Types of hearing loss:
Conductive Hearing Loss
- This condition is often the result of an obstruction or blockage of the outer or middle ear. Common causes include cerumen buildup, infection or fluid in the middle ear, or abnormal bony growth around the middle ear bones. In some cases, a conductive hearing loss can be treated with medical intervention.
Sensorineural Hearing Loss
- This condition is often the result of damage to the inner ear or the central auditory system. A sensorineural hearing loss can be genetic or acquired, but more commonly is the result of damage to the hair cells of the inner ear due to presbycusis or aging.
Mixed Hearing Loss
- This condition is a combination of both a conductive hearing loss and a sensorineural hearing loss.
Degree of Hearing Loss
The degree of hearing loss varies from person to person and there are several degrees of hearing loss, including mild, moderate, severe, and profound. When someone has a mild hearing loss, he/she typically presents with difficulties hearing in background noise. Someone with a moderate hearing loss, on the other hand, presents with some difficulties hearing soft sounds and hearing in background noise. A person with a severe hearing loss presents with difficulties hearing all sounds with the exception of very loud sounds. And finally, someone with a profound hearing loss is only able to hear extremely loud sounds.
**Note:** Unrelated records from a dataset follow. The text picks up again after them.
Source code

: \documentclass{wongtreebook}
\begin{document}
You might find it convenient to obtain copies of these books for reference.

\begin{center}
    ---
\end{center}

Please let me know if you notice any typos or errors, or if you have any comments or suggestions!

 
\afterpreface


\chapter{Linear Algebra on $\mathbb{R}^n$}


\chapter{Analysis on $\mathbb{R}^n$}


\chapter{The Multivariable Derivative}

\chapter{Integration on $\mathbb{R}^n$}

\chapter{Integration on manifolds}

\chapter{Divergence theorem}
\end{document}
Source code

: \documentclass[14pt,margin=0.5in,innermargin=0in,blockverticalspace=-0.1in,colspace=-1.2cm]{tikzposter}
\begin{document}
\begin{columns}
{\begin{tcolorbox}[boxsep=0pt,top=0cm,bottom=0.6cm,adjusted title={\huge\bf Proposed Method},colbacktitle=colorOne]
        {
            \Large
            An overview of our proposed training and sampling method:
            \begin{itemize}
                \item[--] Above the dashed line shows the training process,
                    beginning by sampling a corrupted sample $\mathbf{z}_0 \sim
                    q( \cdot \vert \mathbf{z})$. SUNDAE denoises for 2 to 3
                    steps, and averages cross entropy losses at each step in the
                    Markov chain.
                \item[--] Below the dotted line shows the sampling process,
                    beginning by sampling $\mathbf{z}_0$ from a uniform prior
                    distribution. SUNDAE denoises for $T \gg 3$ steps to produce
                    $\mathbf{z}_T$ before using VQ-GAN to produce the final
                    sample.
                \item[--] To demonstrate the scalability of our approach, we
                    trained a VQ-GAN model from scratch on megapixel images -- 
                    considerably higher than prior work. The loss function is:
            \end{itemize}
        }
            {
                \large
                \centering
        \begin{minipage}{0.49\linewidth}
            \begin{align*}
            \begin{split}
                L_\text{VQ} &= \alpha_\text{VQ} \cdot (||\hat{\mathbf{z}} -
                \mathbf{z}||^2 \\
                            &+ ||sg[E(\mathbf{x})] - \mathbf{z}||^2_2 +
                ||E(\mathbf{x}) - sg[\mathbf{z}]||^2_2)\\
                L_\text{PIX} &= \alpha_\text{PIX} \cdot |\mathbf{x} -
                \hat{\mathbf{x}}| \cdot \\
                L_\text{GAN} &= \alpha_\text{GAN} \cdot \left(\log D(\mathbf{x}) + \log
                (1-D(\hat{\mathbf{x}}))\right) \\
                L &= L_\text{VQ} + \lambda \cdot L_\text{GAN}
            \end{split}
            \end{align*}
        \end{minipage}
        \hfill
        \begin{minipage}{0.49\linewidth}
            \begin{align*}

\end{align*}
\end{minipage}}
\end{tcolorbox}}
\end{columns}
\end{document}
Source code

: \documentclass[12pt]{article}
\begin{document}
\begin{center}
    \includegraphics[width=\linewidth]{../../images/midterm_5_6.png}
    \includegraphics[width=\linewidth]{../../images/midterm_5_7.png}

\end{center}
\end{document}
Warning Signs of Hearing Loss
The most common warning signs of hearing loss include:
- speaking louder than necessary in a conversation;
- constantly asking for words to be repeated;
- straining to hear;
- misunderstanding conversations;
- favouring one ear;
- thinking that people always mumble;
- turning the television or radio up louder than usual;
- having difficulty hearing on the telephone;
- withdrawing from social contact;
- ringing or buzzing in the ears (tinnitus);
- appearing dull and disinterested; and
- being slow to respond.
Adapted from the CASLPA website.
Cerumen (Earwax): What is it and how do I Manage it?
The production of earwax is normal and an important biological occurrence. Earwax is a brown-yellowish sticky substance that functions to protect the tissues of the ear canal and the tympanic membrane from dirt and foreign particles. The amount of earwax production is variable and can increase as you age. When a significant amount of ear wax has accumulated in the ear canal leading to an obstruction, cerumen management is typically employed.
Cerumen management is performed in an effort to remove the earwax and debris obstructing the ear canal. The most common method of cerumen management is the use of such instruments as curettes, wax spoons, and forceps, but some clinicians use irrigation or suction. At home, the use of a couple of drops of room temperature oil into the ear canal to aid in the moistening of earwax can be employed. The insertion of any tool into the ear canal, such as Q-tips, is not recommended.